Work task: Search term "mathrm": copy each line of the data containing it.
%%
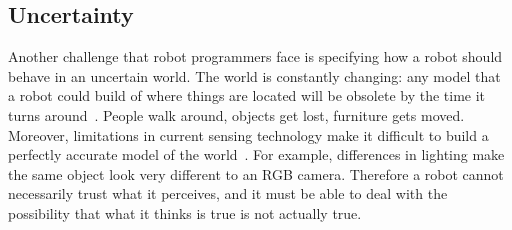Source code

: \documentclass[10pt,twocolumn]{article}
\begin{document}



\subsection{Uncertainty}


Another challenge that robot programmers face is specifying how a robot should behave in an uncertain world. The world is constantly changing: any model that a robot could build of where things are located will be obsolete by the time it turns around~\cite{fox-jair99}. People walk around, objects get lost, furniture gets moved. Moreover, limitations in current sensing technology make it difficult to build a perfectly accurate model of the world~\cite{kemp-ieee07}. For example, differences in lighting make the same object look very different to an RGB camera. Therefore a robot cannot necessarily trust what it perceives, and it must be able to deal with the possibility that what it thinks is true is not actually true.
\end{document}
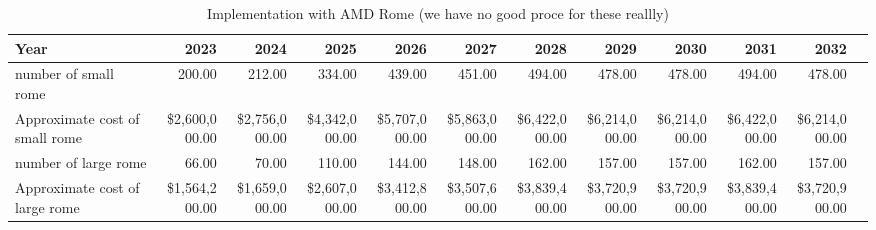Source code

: \tiny \begin{longtable} { |p{}  |r  |r  |r  |r  |r  |r  |r  |r  |r  |r  |r |} 
\caption{Implementation with AMD Rome (we have no good proce for these reallly) \label{tab:opsRome}}\\ 
\hline 
\textbf{Year}&\textbf{2023}&\textbf{2024}&\textbf{2025}&\textbf{2026}&\textbf{2027}&\textbf{2028}&\textbf{2029}&\textbf{2030}&\textbf{2031}&\textbf{2032} \\ \hline
{number of small rome }&{200.00}&{212.00}&{334.00}&{439.00}&{451.00}&{494.00}&{478.00}&{478.00}&{494.00}&{478.00} \\ \hline
{Approximate cost of small rome }&{\$2,600,000.00}&{\$2,756,000.00}&{\$4,342,000.00}&{\$5,707,000.00}&{\$5,863,000.00}&{\$6,422,000.00}&{\$6,214,000.00}&{\$6,214,000.00}&{\$6,422,000.00}&{\$6,214,000.00} \\ \hline
{number of large rome }&{66.00}&{70.00}&{110.00}&{144.00}&{148.00}&{162.00}&{157.00}&{157.00}&{162.00}&{157.00} \\ \hline
{Approximate cost of large rome }&{\$1,564,200.00}&{\$1,659,000.00}&{\$2,607,000.00}&{\$3,412,800.00}&{\$3,507,600.00}&{\$3,839,400.00}&{\$3,720,900.00}&{\$3,720,900.00}&{\$3,839,400.00}&{\$3,720,900.00} \\ \hline
\end{longtable} \normalsize
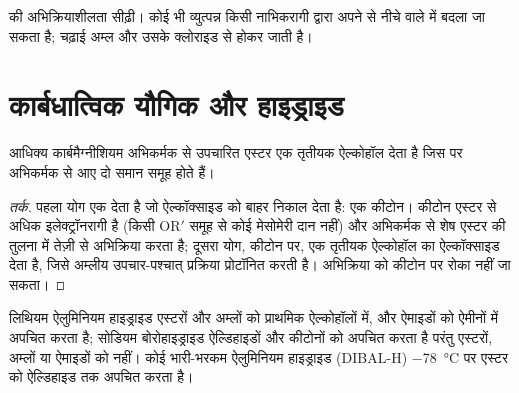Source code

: \begin{omfigure}

{\small {} की अभिक्रियाशीलता सीढ़ी। कोई भी व्युत्पन्न किसी नाभिकरागी द्वारा
अपने से नीचे वाले में बदला जा सकता है; चढ़ाई अम्ल और उसके क्लोराइड से होकर जाती है।}
\end{omfigure}

\section{कार्बधात्विक यौगिक और हाइड्राइड}

\begin{proposition}[दो ग्रीन्यार योग]\label{prop:b2:acyl-substitution:grignard-ester}
आधिक्य कार्बमैग्नीशियम अभिकर्मक से उपचारित एस्टर एक तृतीयक ऐल्कोहॉल देता है जिस पर अभिकर्मक से आए
दो समान समूह होते हैं।
\end{proposition}

\begin{proof}[तर्क]
पहला योग एक  देता है जो ऐल्कॉक्साइड को बाहर निकाल देता है: एक कीटोन। कीटोन
एस्टर से अधिक इलेक्ट्रॉनरागी है (किसी $\mathrm{OR'}$ समूह से कोई मेसोमेरी दान नहीं) और अभिकर्मक से
शेष एस्टर की तुलना में तेज़ी से अभिक्रिया करता है; दूसरा योग, कीटोन पर, एक तृतीयक ऐल्कोहॉल का
ऐल्कॉक्साइड देता है, जिसे अम्लीय उपचार-पश्चात् प्रक्रिया प्रोटॉनित करती है। अभिक्रिया को कीटोन पर रोका नहीं जा सकता।
\end{proof}

\begin{proposition}[हाइड्राइड अपचयन]\label{prop:b2:acyl-substitution:hydrides}
लिथियम ऐलुमिनियम हाइड्राइड एस्टरों और अम्लों को प्राथमिक ऐल्कोहॉलों में, और ऐमाइडों को ऐमीनों में अपचित करता है;
सोडियम बोरोहाइड्राइड ऐल्डिहाइडों और कीटोनों को अपचित करता है परंतु एस्टरों, अम्लों या ऐमाइडों को नहीं। कोई भारी-भरकम ऐलुमिनियम
हाइड्राइड (DIBAL-H) \qty{-78}{\degreeCelsius} पर एस्टर को ऐल्डिहाइड तक अपचित करता है।
\end{proposition}

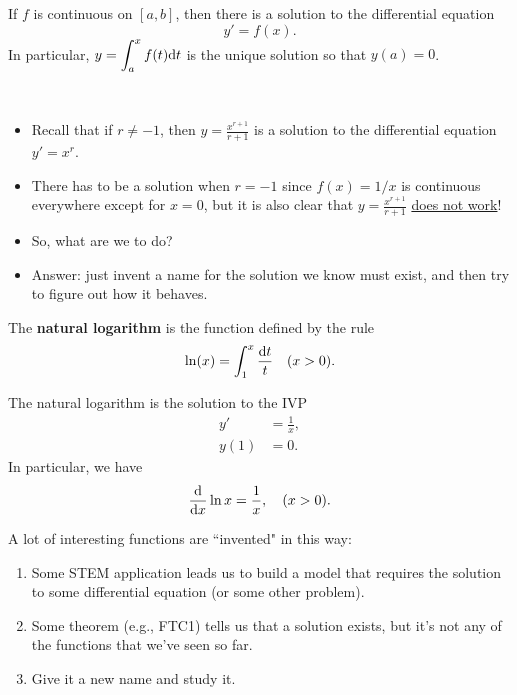 

\begin{theorem}
If $f$ is continuous on $[a,b]$, then there is a solution to the differential equation
\begin{equation*}
y'=f(x).
\end{equation*}
In particular, $y=\displaystyle\int_a^xf(t)\mathrm{d} t$ is the unique solution so that $y(a)=0$.
\end{theorem}

\begin{remark}\,
\begin{itemize}
\item Recall that if $r\ne -1$, then $y= \frac{x^{r+1}}{r+1}$ is a solution to the differential equation $y'=x^r$.
\item There has to be a solution when $r=-1$ since $f(x)=1/x$ is continuous everywhere except for $x=0$, but it is also clear that $y=\frac{x^{r+1}}{r+1}$ \underline{does not work}!
\item So, what are we to do?
\item Answer: just invent a name for the solution we know must exist, and then try to figure out how it behaves.
\end{itemize}
\end{remark}

\begin{definition}
The \textbf{natural logarithm} is the function defined by the rule
\begin{equation*}
\ln(x) = \int_1^x\frac{\mathrm{d} t}{t}\quad (x>0).
\end{equation*}
\end{definition}

\begin{corollary}
The natural logarithm is the solution to the IVP
\begin{align*}
y' & = \frac{1}{x},\\
y(1) &=0.
\end{align*}
In particular, we have
\begin{equation*}
\frac{\mathrm{d}}{\mathrm{d} x}\ln x = \frac{1}{x},\quad (x>0).
\end{equation*}
\end{corollary}

\begin{remark}
A lot of interesting functions are ``invented" in this way:
\begin{enumerate}
\item Some STEM application leads us to build a model that requires the solution to some differential equation (or some other problem).
\item Some theorem (e.g., FTC1) tells us that a solution exists, but it's not any of the functions that we've seen so far.
\item Give it a new name and study it.
\end{enumerate}
\end{remark}

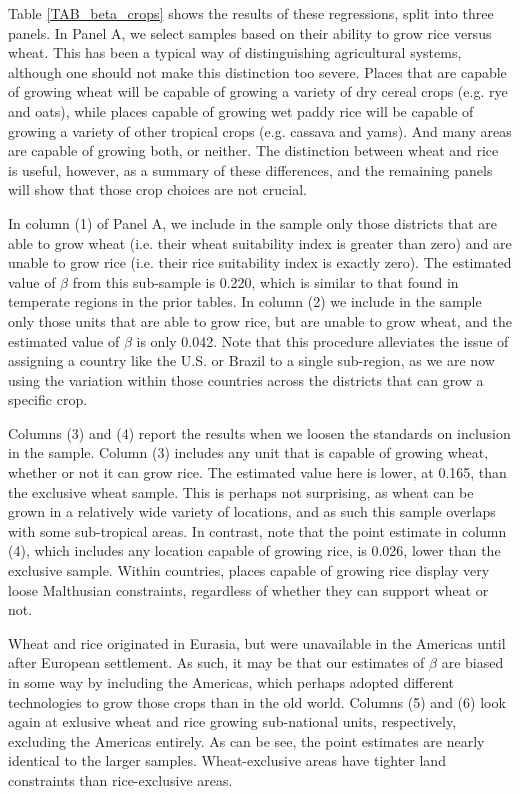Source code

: \documentclass[11pt]{article}
\begin{document}
Table \ref{TAB_beta_crops} shows the results of these regressions, split into three panels. In Panel A, we select samples based on their ability to grow rice versus wheat. This has been a typical way of distinguishing agricultural systems, although one should not make this distinction too severe. Places that are capable of growing wheat will be capable of growing a variety of dry cereal crops (e.g. rye and oats), while places capable of growing wet paddy rice will be capable of growing a variety of other tropical crops (e.g. cassava and yams). And many areas are capable of growing both, or neither. The distinction between wheat and rice is useful, however, as a summary of these differences, and the remaining panels will show that those crop choices are not crucial.

In column (1) of Panel A, we include in the sample only those districts that are able to grow wheat (i.e. their wheat suitability index is greater than zero) and are unable to grow rice (i.e. their rice suitability index is exactly zero). The estimated value of $\beta$ from this sub-sample is 0.220, which is similar to that found in temperate regions in the prior tables. In column (2) we include in the sample only those units that are able to grow rice, but are unable to grow wheat, and the estimated value of $\beta$ is only 0.042. Note that this procedure alleviates the issue of assigning a country like the U.S. or Brazil to a single sub-region, as we are now using the variation within those countries across the districts that can grow a specific crop.

Columns (3) and (4) report the results when we loosen the standards on inclusion in the sample. Column (3) includes any unit that is capable of growing wheat, whether or not it can grow rice. The estimated value here is lower, at 0.165, than the exclusive wheat sample. This is perhaps not surprising, as wheat can be grown in a relatively wide variety of locations, and as such this sample overlaps with some sub-tropical areas. In contrast, note that the point estimate in column (4), which includes any location capable of growing rice, is 0.026, lower than the exclusive sample. Within countries, places capable of growing rice display very loose Malthusian constraints, regardless of whether they can support wheat or not. 

Wheat and rice originated in Eurasia, but were unavailable in the Americas until after European settlement. As such, it may be that our estimates of $\beta$ are biased in some way by including the Americas, which perhaps adopted different technologies to grow those crops than in the old world. Columns (5) and (6) look again at exlusive wheat and rice growing sub-national units, respectively, excluding the Americas entirely. As can be see, the point estimates are nearly identical to the larger samples. Wheat-exclusive areas have tighter land constraints than rice-exclusive areas.
\end{document}
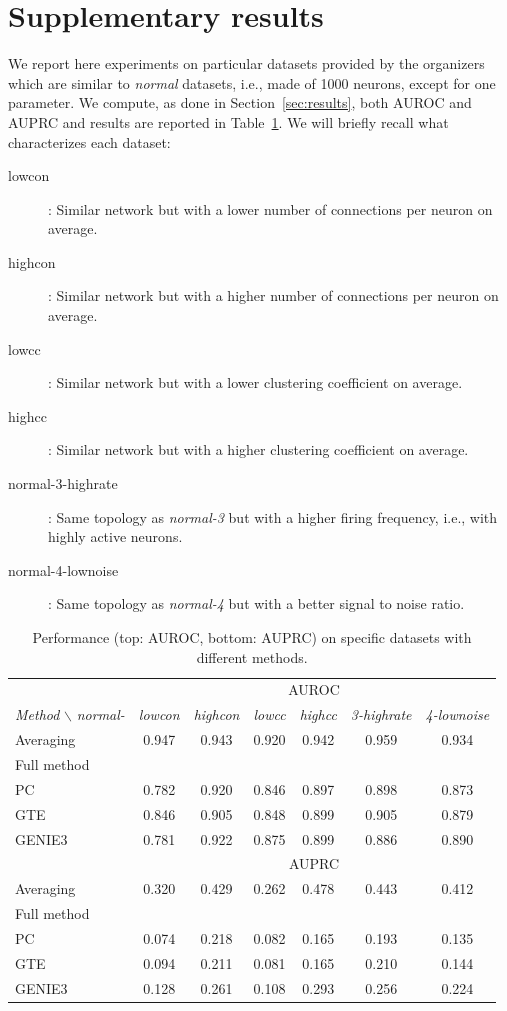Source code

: \documentclass[wcp]{jmlr}
\begin{document}
\section{Supplementary results} \label{app:supp}

We report here experiments on particular datasets provided by the organizers
which are similar to \textit{normal} datasets, i.e., made of 1000 neurons,
except for one parameter. We compute, as done in Section~\ref{sec:results},
both AUROC and AUPRC and results are reported in
Table~\ref{tab:results_appendix}. We will briefly recall what characterizes
each dataset:
\begin{description}
\item[lowcon]: Similar network but with a lower number of connections per neuron on average.
\item[highcon]: Similar network but with a higher number of connections per neuron on average.
\item[lowcc]: Similar network but with a lower clustering coefficient on average.
\item[highcc]: Similar network but with a higher clustering coefficient on average.
\item[normal-3-highrate]: Same topology as \textit{normal-3} but with a higher firing frequency, i.e., with highly active neurons.
\item[normal-4-lownoise]: Same topology as \textit{normal-4} but with a better signal to noise ratio.
\end{description}

\begin{table}[h]
\centering
\small
\begin{tabular}{| l | c c c c c c |}
\hline
& \multicolumn{6}{c|}{AUROC}\\
\textit{Method} $\backslash$ \textit{normal-} & \textit{lowcon} & \textit{highcon} & \textit{lowcc} & \textit{highcc} & \textit{3-highrate} & \textit{4-lownoise} \\
\hline
\hline
Averaging     & 0.947 & 0.943 & 0.920 & 0.942 & 0.959 & 0.934 \\
Full method   &  &  &  & & &\\
PC & 0.782 & 0.920 &  0.846 & 0.897  & 0.898  & 0.873 \\
GTE & 0.846 & 0.905 & 0.848 & 0.899 & 0.905 & 0.879\\
GENIE3 & 0.781 &  0.922 & 0.875 & 0.899 & 0.886 &  0.890 \\ \hline
& \multicolumn{6}{c|}{AUPRC}\\ \hline
Averaging     & 0.320 & 0.429 & 0.262 & 0.478 & 0.443 & 0.412 \\
Full method   &  &  &  & & &\\
PC & 0.074 & 0.218 & 0.082 & 0.165  & 0.193 & 0.135 \\
GTE & 0.094 & 0.211 & 0.081 & 0.165 & 0.210 & 0.144\\
GENIE3 & 0.128 & 0.261 & 0.108 & 0.293 & 0.256 & 0.224\\ \hline
\end{tabular}
\caption{Performance (top: AUROC, bottom: AUPRC) on specific datasets with different methods.}
\label{tab:results_appendix}
\end{table}
\end{document}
%%
Expected answer:
एस्टर से अधिक इलेक्ट्रॉनरागी है (किसी $\mathrm{OR'}$ समूह से कोई मेसोमेरी दान नहीं) और अभिकर्मक से
In particular, $y=\displaystyle\int_a^xf(t)\mathrm{d} t$ is the unique solution so that $y(a)=0$.
\ln(x) = \int_1^x\frac{\mathrm{d} t}{t}\quad (x>0).
\frac{\mathrm{d}}{\mathrm{d} x}\ln x = \frac{1}{x},\quad (x>0).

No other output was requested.